[[ Extracted material open ]]
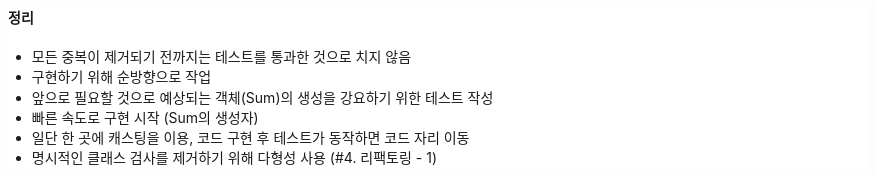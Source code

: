 #### 정리
- 모든 중복이 제거되기 전까지는 테스트를 통과한 것으로 치지 않음
- 구현하기 위해 순방향으로 작업
- 앞으로 필요할 것으로 예상되는 객체(Sum)의 생성을 강요하기 위한 테스트 작성
- 빠른 속도로 구현 시작 (Sum의 생성자)
- 일단 한 곳에 캐스팅을 이용, 코드 구현 후 테스트가 동작하면 코드 자리 이동
- 명시적인 클래스 검사를 제거하기 위해 다형성 사용 (#4. 리팩토링 - 1)
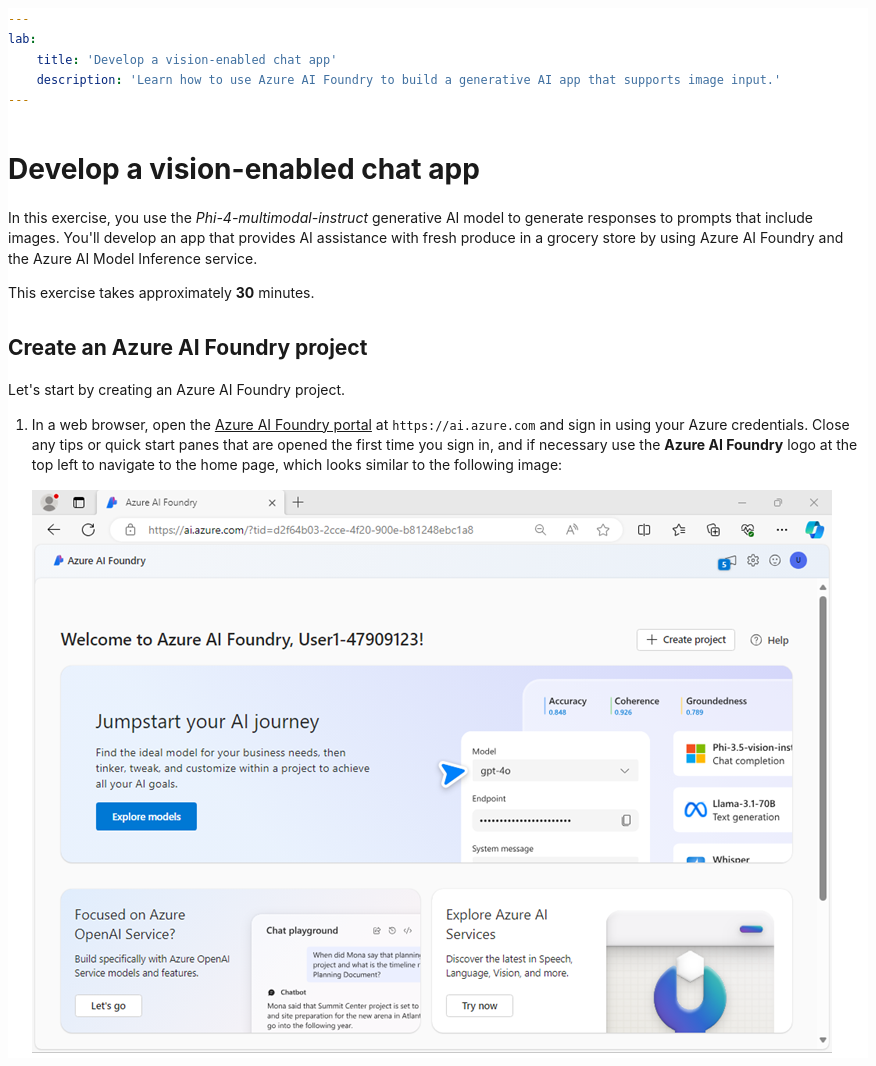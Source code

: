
 ```yaml
---
lab:
    title: 'Develop a vision-enabled chat app'
    description: 'Learn how to use Azure AI Foundry to build a generative AI app that supports image input.'
---
```


# Develop a vision-enabled chat app

In this exercise, you use the *Phi-4-multimodal-instruct* generative AI model to generate responses to prompts that include images. You'll develop an app that provides AI assistance with fresh produce in a grocery store by using Azure AI Foundry and the Azure AI Model Inference service.

This exercise takes approximately **30** minutes.

## Create an Azure AI Foundry project

Let's start by creating an Azure AI Foundry project.

1. In a web browser, open the [Azure AI Foundry portal](https://ai.azure.com) at `https://ai.azure.com` and sign in using your Azure credentials. Close any tips or quick start panes that are opened the first time you sign in, and if necessary use the **Azure AI Foundry** logo at the top left to navigate to the home page, which looks similar to the following image:

    ![Screenshot of Azure AI Foundry portal.](./media/ai-foundry-home.png)
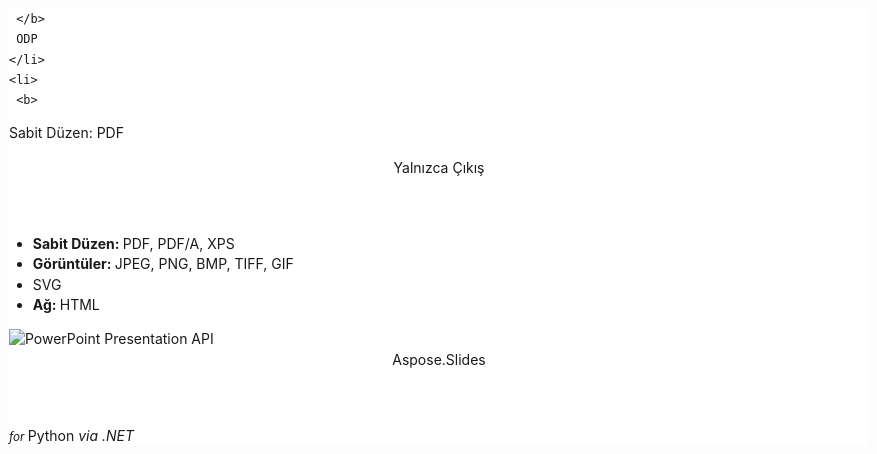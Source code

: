      </b>
     ODP
    </li>
    <li>
     <b>
Sabit Düzen:
     </b>
     PDF
    </li>
   </ul>
  </div>
  
  <div class="d1-col d1-right">
   <header>
    <i class="fa fa-mail-forward">
    </i>
    Yalnızca Çıkış
   </header>
   <ul>
    <li>
     <b>
Sabit Düzen:
     </b>
     PDF, PDF/A, XPS
    </li>
    <li>
     <b>
Görüntüler:
     </b>
     JPEG, PNG, BMP, TIFF, GIF
    </li>
    <li>
SVG
    </li>
    <li>
     <b>
Ağ:
     </b>
     HTML
    </li>
   </ul>
  </div>
  
 </div>
 
 <div class="d1-logo">
  <img width="70" height="75" alt="PowerPoint Presentation API" src="https://www.aspose.cloud/templates/aspose/img/products/slides/aspose_slides-for-python.svg"/>
  <header>
   Aspose.Slides
  </header>
  <footer>
   <small>
    <em>
     for
    </em>
   </small>
   Python
   <em>via .NET</em>
  </footer>
 </div>
 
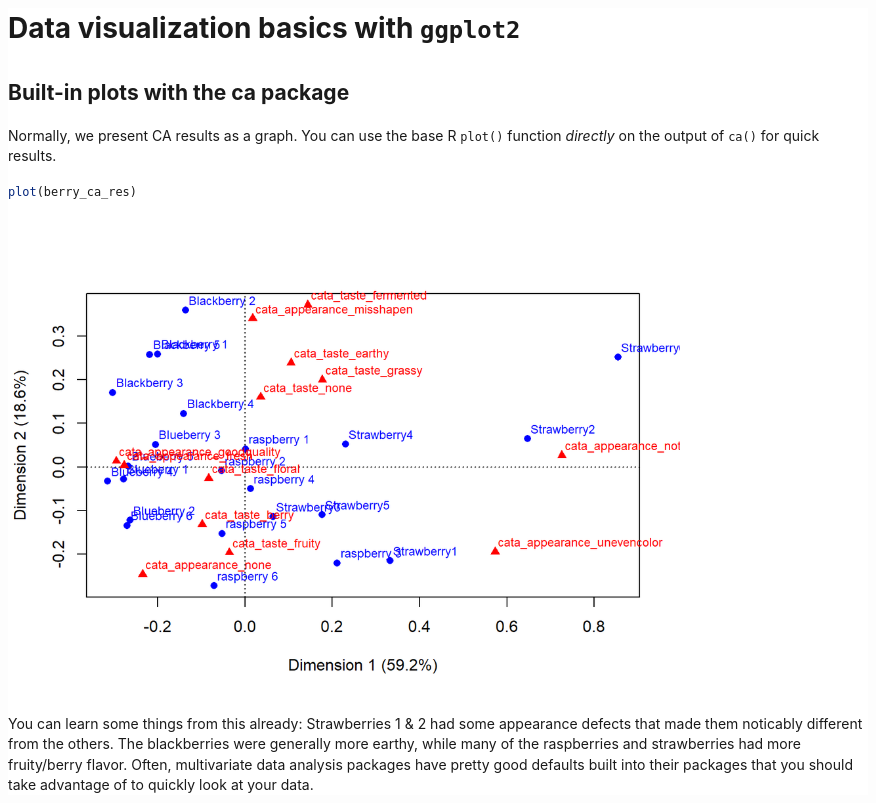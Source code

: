 # Data visualization basics with `ggplot2`



## Built-in plots with the ca package

Normally, we present CA results as a graph. You can use the base R `plot()` function *directly* on the output of `ca()` for quick results.


```r
plot(berry_ca_res)
```

<img src="6-dataviz_files/figure-html/base R plotting example-1.png" width="672" />

You can learn some things from this already: Strawberries 1 & 2 had some appearance defects that made them noticably different from the others. The blackberries were generally more earthy, while many of the raspberries and strawberries had more fruity/berry flavor. Often, multivariate data analysis packages have pretty good defaults built into their packages that you should take advantage of to quickly look at your data.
[[ Extracted material closed ]]
> [Exercise objective]
Pictures stay out; repeat all the rest of the records exactly.

> [Written answer]
Source code

: #### 정리
- 모든 중복이 제거되기 전까지는 테스트를 통과한 것으로 치지 않음
- 구현하기 위해 순방향으로 작업
- 앞으로 필요할 것으로 예상되는 객체(Sum)의 생성을 강요하기 위한 테스트 작성
- 빠른 속도로 구현 시작 (Sum의 생성자)
- 일단 한 곳에 캐스팅을 이용, 코드 구현 후 테스트가 동작하면 코드 자리 이동
- 명시적인 클래스 검사를 제거하기 위해 다형성 사용 (#4. 리팩토링 - 1)
Source code

:
 ```yaml
---
lab:
    title: 'Develop a vision-enabled chat app'
    description: 'Learn how to use Azure AI Foundry to build a generative AI app that supports image input.'
---
```


# Develop a vision-enabled chat app

In this exercise, you use the *Phi-4-multimodal-instruct* generative AI model to generate responses to prompts that include images. You'll develop an app that provides AI assistance with fresh produce in a grocery store by using Azure AI Foundry and the Azure AI Model Inference service.

This exercise takes approximately **30** minutes.

## Create an Azure AI Foundry project

Let's start by creating an Azure AI Foundry project.

1. In a web browser, open the [Azure AI Foundry portal](https://ai.azure.com) at `https://ai.azure.com` and sign in using your Azure credentials. Close any tips or quick start panes that are opened the first time you sign in, and if necessary use the **Azure AI Foundry** logo at the top left to navigate to the home page, which looks similar to the following image:

    ![Screenshot of Azure AI Foundry portal.](./media/ai-foundry-home.png)
Source code

:      </b>
     ODP
    </li>
    <li>
     <b>
Sabit Düzen:
     </b>
     PDF
    </li>
   </ul>
  </div>
  
  <div class="d1-col d1-right">
   <header>
    <i class="fa fa-mail-forward">
    </i>
    Yalnızca Çıkış
   </header>
   <ul>
    <li>
     <b>
Sabit Düzen:
     </b>
     PDF, PDF/A, XPS
    </li>
    <li>
     <b>
Görüntüler:
     </b>
     JPEG, PNG, BMP, TIFF, GIF
    </li>
    <li>
SVG
    </li>
    <li>
     <b>
Ağ:
     </b>
     HTML
    </li>
   </ul>
  </div>
  
 </div>
 
 <div class="d1-logo">
  <img width="70" height="75" alt="PowerPoint Presentation API" src="https://www.aspose.cloud/templates/aspose/img/products/slides/aspose_slides-for-python.svg"/>
  <header>
   Aspose.Slides
  </header>
  <footer>
   <small>
    <em>
     for
    </em>
   </small>
   Python
   <em>via .NET</em>
  </footer>
 </div>
 
Source code

: # Data visualization basics with `ggplot2`



## Built-in plots with the ca package

Normally, we present CA results as a graph. You can use the base R `plot()` function *directly* on the output of `ca()` for quick results.


```r
plot(berry_ca_res)
```

<img src="6-dataviz_files/figure-html/base R plotting example-1.png" width="672" />

You can learn some things from this already: Strawberries 1 & 2 had some appearance defects that made them noticably different from the others. The blackberries were generally more earthy, while many of the raspberries and strawberries had more fruity/berry flavor. Often, multivariate data analysis packages have pretty good defaults built into their packages that you should take advantage of to quickly look at your data.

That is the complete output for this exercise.